■ Try it ■
Begin at the line containing "In order to appreciate" and reproduce every line through the end of the entries below. Nothing else should appear.

(Beginning of Given data)

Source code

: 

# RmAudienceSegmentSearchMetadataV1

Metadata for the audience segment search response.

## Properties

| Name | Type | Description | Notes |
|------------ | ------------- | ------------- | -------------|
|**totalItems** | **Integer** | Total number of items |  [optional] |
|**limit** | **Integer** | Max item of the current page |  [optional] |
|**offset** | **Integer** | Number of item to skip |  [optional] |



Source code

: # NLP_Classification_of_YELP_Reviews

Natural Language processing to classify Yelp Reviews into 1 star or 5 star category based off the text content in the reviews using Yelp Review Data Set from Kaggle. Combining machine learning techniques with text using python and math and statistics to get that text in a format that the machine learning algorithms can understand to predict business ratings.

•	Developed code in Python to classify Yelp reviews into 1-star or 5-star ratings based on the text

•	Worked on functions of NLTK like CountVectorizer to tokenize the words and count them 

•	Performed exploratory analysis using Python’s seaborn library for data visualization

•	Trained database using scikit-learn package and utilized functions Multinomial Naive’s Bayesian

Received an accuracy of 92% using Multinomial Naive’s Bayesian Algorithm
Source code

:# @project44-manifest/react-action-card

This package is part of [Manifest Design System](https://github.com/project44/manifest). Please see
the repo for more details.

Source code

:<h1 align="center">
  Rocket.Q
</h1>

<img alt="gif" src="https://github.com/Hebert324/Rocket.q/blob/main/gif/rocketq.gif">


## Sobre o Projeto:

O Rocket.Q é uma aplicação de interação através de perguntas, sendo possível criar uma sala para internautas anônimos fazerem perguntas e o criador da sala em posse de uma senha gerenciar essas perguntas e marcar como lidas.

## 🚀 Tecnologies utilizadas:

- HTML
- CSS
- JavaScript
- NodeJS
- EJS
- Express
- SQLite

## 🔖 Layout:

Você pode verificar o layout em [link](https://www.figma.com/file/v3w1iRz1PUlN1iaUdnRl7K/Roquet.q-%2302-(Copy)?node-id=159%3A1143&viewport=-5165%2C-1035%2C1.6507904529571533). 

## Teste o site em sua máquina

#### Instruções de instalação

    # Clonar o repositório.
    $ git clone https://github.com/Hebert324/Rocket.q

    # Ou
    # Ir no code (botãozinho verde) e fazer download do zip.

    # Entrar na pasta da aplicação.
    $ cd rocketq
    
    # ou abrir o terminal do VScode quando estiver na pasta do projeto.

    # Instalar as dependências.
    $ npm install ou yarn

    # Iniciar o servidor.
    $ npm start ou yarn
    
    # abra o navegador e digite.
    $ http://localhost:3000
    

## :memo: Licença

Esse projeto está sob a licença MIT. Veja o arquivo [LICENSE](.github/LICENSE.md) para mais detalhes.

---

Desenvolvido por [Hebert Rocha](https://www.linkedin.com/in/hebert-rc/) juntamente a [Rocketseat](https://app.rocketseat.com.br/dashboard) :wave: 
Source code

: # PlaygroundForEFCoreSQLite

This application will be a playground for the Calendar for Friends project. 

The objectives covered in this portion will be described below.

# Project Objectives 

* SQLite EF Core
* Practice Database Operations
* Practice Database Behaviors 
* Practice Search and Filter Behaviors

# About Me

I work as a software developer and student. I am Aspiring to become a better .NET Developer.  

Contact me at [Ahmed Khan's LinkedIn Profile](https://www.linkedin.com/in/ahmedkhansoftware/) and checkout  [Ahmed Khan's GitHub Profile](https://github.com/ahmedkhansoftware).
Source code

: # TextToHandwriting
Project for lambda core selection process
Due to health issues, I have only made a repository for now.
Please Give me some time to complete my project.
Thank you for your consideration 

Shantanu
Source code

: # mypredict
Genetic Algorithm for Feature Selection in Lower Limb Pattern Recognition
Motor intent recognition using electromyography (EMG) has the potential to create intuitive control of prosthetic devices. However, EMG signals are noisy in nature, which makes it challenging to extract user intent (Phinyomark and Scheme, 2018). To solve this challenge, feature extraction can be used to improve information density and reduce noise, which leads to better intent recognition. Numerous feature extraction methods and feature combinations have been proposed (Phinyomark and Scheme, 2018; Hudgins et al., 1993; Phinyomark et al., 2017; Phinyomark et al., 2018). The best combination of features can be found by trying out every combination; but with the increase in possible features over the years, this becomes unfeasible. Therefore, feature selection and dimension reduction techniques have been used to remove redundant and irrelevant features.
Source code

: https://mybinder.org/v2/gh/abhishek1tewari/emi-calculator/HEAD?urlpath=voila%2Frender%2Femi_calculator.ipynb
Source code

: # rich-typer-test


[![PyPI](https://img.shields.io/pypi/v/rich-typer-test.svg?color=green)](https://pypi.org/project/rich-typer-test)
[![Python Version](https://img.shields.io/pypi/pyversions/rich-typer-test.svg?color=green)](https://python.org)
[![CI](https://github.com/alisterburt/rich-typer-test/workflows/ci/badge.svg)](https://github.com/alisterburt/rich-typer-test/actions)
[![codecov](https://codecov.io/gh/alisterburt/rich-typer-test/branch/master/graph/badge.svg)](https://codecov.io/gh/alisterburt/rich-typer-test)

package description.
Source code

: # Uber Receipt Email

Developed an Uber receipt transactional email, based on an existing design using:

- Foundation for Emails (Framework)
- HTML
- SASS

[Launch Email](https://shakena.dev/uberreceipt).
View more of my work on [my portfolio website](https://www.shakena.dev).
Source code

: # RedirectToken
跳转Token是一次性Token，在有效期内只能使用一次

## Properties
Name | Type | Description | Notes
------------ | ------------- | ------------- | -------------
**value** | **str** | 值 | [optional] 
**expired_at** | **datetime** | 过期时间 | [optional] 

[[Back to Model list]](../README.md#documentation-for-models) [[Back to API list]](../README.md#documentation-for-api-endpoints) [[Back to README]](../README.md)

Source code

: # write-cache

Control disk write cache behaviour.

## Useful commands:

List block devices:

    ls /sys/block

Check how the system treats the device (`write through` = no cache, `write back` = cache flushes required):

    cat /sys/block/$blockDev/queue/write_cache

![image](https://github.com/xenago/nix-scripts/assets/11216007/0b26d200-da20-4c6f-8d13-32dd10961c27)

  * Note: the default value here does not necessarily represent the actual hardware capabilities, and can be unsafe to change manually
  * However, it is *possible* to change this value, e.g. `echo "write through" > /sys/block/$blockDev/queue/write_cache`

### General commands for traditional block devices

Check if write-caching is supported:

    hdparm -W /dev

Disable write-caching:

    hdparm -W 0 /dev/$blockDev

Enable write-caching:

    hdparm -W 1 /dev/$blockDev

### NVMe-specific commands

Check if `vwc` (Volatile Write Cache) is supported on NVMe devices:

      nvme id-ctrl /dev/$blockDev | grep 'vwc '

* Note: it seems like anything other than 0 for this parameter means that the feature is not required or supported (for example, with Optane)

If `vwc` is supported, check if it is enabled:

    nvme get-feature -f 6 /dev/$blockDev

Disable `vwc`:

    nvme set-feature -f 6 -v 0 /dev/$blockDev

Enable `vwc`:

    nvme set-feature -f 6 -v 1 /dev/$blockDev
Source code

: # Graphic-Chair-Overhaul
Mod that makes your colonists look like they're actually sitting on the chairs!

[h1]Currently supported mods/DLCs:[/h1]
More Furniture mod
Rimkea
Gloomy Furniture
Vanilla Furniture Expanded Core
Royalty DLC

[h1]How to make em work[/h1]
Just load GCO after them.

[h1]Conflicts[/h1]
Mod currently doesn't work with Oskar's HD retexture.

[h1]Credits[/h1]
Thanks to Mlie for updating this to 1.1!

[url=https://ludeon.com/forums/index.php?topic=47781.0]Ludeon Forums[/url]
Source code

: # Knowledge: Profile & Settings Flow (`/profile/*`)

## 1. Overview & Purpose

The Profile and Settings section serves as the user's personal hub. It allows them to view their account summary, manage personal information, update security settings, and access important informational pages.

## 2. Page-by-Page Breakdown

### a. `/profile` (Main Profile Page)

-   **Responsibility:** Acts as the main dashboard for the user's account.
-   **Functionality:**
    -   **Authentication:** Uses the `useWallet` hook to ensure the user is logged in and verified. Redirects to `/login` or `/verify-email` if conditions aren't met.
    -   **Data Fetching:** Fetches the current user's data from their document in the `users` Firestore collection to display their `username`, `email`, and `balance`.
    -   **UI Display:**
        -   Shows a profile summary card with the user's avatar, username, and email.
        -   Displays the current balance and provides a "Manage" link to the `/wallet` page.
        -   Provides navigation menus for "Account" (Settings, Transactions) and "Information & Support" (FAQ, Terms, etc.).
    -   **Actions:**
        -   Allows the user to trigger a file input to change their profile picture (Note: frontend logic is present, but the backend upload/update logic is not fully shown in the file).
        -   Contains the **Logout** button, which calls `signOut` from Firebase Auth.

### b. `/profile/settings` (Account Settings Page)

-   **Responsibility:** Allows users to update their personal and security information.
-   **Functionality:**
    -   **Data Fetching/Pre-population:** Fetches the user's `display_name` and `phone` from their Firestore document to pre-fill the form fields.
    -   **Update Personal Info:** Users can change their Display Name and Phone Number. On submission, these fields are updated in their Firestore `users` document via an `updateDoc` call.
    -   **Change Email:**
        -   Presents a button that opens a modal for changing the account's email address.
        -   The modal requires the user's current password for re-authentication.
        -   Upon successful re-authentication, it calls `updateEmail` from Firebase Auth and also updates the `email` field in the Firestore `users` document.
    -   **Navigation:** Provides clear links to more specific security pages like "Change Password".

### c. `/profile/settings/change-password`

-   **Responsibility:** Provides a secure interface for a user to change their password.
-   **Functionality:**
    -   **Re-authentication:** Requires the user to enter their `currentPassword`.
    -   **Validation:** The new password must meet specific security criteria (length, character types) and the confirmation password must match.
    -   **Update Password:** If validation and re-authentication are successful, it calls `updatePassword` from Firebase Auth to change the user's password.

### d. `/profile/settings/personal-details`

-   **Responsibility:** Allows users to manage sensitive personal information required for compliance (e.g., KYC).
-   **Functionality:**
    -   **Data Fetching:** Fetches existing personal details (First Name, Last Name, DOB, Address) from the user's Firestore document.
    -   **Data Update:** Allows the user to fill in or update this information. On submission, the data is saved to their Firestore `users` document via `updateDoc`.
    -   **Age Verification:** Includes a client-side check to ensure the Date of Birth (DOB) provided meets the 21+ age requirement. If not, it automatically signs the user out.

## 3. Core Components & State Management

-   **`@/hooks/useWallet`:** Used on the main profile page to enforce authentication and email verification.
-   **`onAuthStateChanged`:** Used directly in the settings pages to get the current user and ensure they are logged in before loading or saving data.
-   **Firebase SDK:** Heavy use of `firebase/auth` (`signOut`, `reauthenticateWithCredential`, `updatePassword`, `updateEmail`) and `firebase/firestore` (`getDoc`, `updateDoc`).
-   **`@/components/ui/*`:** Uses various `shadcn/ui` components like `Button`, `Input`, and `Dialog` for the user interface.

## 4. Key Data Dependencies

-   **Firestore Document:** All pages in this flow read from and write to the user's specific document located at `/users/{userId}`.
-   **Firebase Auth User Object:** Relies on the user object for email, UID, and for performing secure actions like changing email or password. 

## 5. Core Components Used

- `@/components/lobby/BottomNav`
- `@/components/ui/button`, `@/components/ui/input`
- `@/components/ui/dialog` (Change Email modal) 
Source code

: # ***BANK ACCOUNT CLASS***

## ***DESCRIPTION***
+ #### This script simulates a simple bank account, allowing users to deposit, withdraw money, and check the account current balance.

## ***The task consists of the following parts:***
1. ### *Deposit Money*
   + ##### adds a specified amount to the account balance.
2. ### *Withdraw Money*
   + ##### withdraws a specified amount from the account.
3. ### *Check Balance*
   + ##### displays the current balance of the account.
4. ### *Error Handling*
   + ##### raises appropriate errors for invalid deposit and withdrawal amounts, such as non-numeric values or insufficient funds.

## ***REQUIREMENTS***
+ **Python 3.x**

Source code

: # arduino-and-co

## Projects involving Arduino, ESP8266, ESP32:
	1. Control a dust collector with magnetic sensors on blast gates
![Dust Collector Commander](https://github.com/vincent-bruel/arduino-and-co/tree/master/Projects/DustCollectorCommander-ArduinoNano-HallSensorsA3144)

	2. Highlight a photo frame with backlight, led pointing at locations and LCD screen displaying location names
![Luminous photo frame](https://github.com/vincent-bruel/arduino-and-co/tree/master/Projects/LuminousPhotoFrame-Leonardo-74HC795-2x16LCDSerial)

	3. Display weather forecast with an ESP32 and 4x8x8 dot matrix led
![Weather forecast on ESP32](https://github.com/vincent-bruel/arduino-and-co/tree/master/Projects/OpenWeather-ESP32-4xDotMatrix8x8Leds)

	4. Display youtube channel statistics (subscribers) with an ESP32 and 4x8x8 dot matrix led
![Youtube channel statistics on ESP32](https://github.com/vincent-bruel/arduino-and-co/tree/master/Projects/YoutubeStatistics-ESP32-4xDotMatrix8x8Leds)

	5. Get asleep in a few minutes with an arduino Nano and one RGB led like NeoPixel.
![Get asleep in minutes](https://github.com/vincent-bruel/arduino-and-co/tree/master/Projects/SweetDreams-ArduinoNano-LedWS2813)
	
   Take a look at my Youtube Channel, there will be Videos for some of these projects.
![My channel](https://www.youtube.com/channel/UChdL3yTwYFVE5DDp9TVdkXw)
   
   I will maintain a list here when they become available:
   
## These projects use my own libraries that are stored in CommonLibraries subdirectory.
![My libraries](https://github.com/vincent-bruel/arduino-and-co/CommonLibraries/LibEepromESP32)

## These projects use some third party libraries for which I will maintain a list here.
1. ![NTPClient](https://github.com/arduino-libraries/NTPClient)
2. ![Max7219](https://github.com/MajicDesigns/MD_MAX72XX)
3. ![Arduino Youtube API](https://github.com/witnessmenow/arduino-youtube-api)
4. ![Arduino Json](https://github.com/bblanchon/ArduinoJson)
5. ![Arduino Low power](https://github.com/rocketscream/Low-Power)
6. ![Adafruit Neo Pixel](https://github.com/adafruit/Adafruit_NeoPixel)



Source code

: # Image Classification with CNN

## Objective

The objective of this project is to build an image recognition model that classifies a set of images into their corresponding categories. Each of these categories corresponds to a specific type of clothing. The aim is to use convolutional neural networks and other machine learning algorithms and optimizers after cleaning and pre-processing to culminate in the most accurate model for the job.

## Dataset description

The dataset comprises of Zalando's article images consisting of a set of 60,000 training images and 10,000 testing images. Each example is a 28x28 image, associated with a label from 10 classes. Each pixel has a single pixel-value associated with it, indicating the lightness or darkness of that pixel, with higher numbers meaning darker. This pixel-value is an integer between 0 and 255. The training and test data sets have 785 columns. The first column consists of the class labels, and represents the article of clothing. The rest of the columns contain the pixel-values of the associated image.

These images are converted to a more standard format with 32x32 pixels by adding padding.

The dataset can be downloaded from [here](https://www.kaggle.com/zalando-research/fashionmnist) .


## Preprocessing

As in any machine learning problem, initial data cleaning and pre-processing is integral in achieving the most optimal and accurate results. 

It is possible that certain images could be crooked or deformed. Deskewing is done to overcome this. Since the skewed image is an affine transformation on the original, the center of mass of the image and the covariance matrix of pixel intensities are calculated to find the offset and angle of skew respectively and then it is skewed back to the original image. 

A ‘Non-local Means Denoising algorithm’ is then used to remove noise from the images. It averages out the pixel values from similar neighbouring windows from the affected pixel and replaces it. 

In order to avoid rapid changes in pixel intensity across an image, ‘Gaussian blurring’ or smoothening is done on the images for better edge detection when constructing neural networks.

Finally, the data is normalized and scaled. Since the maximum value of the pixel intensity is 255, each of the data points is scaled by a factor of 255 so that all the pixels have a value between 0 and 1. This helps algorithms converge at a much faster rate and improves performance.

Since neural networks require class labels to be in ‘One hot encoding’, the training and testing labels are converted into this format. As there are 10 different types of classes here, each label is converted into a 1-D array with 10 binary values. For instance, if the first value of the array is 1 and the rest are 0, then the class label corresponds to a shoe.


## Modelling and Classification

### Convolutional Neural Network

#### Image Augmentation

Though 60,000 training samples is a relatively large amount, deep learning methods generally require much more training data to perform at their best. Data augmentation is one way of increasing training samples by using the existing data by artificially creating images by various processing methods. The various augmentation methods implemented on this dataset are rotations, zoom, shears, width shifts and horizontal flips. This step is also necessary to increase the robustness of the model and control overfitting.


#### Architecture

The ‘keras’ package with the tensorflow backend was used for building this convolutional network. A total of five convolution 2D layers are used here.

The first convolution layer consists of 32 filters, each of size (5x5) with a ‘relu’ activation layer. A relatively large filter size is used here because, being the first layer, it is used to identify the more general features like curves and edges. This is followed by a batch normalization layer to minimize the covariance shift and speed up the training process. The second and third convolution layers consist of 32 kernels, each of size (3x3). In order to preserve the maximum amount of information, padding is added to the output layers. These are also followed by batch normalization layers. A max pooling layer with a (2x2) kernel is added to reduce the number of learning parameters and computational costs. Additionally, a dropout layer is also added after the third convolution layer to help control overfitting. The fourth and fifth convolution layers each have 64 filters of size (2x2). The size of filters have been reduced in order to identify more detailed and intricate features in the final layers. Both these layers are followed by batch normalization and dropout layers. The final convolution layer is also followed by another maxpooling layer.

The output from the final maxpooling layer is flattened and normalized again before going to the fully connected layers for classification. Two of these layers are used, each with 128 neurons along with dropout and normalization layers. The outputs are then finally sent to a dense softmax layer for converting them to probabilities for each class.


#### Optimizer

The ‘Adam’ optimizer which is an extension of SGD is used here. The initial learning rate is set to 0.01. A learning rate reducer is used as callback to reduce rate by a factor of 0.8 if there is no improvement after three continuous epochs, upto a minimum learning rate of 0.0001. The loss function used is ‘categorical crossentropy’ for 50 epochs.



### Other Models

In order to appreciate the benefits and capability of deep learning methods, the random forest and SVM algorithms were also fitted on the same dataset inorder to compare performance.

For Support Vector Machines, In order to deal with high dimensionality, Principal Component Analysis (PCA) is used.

(End of Given data)

■ Answer ■
In order to appreciate the benefits and capability of deep learning methods, the random forest and SVM algorithms were also fitted on the same dataset inorder to compare performance.

For Support Vector Machines, In order to deal with high dimensionality, Principal Component Analysis (PCA) is used.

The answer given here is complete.